Initiated Nov. 29, 1941

Book No. M-206

Dept. M

Initiation Fee 3.25

F. A. Evans Secretary"

The book also contained two monthly dues stamps showing payment of monthly dues on May 29, 1943 and also on July 7, 1943. Plaintiff denies having paid any dues to Local No. 56, and while the records of that local show the receipt of $1.75 on July 7, 1943 for one month's dues and Allied War Relief assessment, it is quite possible that someone else paid this money for his account without his knowledge, and in view of what happened to his check, drawn to the order of Local No. 1, I have no doubt but that he is telling the truth when he says he made no payment whatever to Local No. 56. His membership book in Local No. 1 was still in Mr. Evans' possession or under his control on July 7, 1943, and it is significant that no one testified to the actual receipt of the money for the July dues from the plaintiff. Incidentally, the certificate pasted on the inside of plaintiff's membership and dues book, indicating his membership in Local No. 56, also shows that he paid an initiation fee of $3.25, which it is admitted he did not pay. It is also contended that the plaintiff recognized his membership in Local No. 56 by attending a meeting of that local in January, 1944. His attendance is admitted, but it was satisfactorily explained. He did not attend as a member but as a spectator in company with another member, and apparently out of mere curiosity.

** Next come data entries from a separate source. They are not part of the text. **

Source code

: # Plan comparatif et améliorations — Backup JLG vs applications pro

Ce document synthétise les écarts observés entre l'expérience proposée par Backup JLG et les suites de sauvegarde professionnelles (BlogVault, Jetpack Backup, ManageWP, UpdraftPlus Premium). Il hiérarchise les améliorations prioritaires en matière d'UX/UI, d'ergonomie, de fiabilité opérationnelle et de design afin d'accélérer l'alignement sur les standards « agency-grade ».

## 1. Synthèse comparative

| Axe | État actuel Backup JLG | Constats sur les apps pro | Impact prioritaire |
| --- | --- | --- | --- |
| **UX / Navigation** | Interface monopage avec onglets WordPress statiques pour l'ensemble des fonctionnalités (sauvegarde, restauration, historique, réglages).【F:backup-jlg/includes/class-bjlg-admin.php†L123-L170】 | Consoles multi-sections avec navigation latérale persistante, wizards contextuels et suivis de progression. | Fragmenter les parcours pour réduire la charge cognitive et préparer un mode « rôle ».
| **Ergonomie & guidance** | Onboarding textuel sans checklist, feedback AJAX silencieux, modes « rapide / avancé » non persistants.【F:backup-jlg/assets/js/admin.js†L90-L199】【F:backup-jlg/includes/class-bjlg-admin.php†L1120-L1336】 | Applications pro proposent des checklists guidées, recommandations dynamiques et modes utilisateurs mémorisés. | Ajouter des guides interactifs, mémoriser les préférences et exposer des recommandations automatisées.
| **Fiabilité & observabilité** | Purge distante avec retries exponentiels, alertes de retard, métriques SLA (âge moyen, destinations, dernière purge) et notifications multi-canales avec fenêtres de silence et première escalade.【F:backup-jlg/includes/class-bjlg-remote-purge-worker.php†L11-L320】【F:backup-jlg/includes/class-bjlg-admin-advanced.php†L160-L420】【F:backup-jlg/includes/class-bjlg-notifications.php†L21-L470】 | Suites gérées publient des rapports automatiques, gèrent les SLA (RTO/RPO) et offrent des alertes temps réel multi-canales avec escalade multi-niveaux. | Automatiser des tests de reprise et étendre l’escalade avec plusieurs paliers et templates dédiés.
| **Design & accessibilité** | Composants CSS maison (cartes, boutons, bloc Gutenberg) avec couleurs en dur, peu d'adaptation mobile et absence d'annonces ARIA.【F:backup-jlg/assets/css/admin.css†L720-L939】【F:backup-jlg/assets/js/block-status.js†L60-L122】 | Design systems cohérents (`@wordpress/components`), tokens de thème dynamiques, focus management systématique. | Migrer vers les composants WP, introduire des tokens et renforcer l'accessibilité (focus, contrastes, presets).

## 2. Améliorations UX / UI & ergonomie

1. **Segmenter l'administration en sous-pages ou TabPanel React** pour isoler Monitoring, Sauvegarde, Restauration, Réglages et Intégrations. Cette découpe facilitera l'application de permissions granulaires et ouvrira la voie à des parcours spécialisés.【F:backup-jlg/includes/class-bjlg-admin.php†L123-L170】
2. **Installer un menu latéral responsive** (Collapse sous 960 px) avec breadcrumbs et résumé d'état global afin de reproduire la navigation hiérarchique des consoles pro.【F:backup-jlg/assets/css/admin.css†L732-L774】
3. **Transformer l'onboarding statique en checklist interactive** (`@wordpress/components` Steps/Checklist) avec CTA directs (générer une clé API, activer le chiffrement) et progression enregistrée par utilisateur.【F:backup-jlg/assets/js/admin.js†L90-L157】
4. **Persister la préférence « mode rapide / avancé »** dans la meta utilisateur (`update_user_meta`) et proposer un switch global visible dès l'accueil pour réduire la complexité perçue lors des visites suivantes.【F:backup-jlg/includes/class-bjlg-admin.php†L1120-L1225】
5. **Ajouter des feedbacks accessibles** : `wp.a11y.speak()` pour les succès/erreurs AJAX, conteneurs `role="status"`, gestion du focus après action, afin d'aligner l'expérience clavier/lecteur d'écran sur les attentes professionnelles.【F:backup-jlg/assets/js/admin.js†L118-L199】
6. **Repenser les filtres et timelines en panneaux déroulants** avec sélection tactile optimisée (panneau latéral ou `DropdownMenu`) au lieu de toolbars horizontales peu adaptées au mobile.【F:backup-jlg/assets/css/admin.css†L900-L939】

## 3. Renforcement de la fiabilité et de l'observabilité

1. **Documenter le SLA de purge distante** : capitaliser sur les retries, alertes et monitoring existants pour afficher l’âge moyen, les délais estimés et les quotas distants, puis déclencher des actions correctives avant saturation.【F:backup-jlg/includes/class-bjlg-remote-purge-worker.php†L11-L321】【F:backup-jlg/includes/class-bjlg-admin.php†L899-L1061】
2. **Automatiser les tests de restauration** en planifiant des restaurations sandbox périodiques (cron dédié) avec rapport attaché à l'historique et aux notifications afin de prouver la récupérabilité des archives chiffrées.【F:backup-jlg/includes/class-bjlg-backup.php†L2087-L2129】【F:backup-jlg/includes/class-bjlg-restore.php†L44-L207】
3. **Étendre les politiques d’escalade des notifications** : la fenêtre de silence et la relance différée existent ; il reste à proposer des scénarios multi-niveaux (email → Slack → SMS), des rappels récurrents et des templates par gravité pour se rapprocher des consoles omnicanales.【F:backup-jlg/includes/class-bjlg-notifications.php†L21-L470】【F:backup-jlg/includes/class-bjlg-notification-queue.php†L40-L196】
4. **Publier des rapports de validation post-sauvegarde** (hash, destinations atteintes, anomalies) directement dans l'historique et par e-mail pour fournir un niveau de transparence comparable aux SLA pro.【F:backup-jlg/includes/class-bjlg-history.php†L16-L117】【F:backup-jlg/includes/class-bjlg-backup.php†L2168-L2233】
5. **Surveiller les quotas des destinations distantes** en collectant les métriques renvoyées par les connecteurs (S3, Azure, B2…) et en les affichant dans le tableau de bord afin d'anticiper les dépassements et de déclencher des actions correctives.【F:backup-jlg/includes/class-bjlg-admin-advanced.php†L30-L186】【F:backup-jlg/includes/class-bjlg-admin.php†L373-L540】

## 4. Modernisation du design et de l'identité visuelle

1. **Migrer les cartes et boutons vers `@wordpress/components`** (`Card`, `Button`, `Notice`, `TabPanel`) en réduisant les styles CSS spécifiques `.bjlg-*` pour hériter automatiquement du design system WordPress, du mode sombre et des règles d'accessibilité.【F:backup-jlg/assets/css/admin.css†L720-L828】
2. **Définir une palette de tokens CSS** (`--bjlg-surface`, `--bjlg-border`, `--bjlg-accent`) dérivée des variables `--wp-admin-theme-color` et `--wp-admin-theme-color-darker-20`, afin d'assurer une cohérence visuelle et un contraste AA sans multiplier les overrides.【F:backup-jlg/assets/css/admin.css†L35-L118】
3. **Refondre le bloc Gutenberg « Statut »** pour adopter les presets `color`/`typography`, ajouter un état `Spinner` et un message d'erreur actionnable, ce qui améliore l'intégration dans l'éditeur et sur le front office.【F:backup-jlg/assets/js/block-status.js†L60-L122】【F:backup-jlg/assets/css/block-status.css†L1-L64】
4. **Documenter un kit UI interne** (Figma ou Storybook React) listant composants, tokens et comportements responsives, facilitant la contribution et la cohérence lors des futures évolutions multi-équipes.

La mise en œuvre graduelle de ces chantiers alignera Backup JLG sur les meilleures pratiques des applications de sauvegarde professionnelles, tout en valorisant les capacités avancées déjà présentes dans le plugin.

The fact is that the plaintiff was never a member of Local No. 56 and never sought membership in that local. What he did seek, under protest, was reinstatement in Local No. 1, but he was never reinstated in that local. I am convinced, therefore, that the defendant union practiced a

[1 NJSuper Page 345]

fraud on the plaintiff as a result of which he lost his employment with the defendant Mathis Company. It is clear that the plaintiff was never subject to the contract between that company and the defendant union. The defendant Mathis Company claims that in dismissing the plaintiff from its employ it acted in good faith. As a matter of fact, I think the Mathis Company was a willing dupe of the defendant union and preferred to submit to the intimidating threat of a strike of its union employees rather than attempt to enforce the rights of one of its non-union employees whose work was entirely satisfactory and had gained him merited promotions from his employer. This is plainly apparent from the plaintiff's conversations with Mr. Cale, Mr. Rockwell, Mr. Finney and others occupying positions of authority with the Mathis Company.

It is contended on behalf of the defendants that the issues here involved are now moot and perhaps, to a certain extent, those issues are more or less academic in view of the prayers of the complaint. However, I think the plaintiff is entitled to a judgment of this court determining his status and his right to work without unlawful interference by the defendants, and it is elementary that equitable relief, to which a suitor is entitled, is not necessarily restricted by the prayers of his complaint. Judgment will be entered for the plaintiff in accordance with these conclusions. As damages are not sought by the plaintiff in this action and as there is no evidence upon which such damages might be assessed, the plaintiff will be left to his legal remedy with respect to such damages, although had such relief been sought here and adequate proof of damages submitted, judgment therefor might well have been awarded. Fleming v. Moving Picture, &c., Local No. 244, 16 N.J. Misc. R. 502, affirmed 124 N.J. Eq. 269. It appears from undisputed testimony that since he was forced out of the Mathis Company employ he had repeatedly, up to the date of the final hearing, attempted to obtain employment at his trade in other shipyards in the Camden area but was unable to do so because of his unlawful dismissal from the Mathis Company and the Union control of such other shipyards.

[1 NJSuper Page 346]

The judgment to be entered herein will be without prejudice to the plaintiff's right to sue at law for such damages as he may be advised.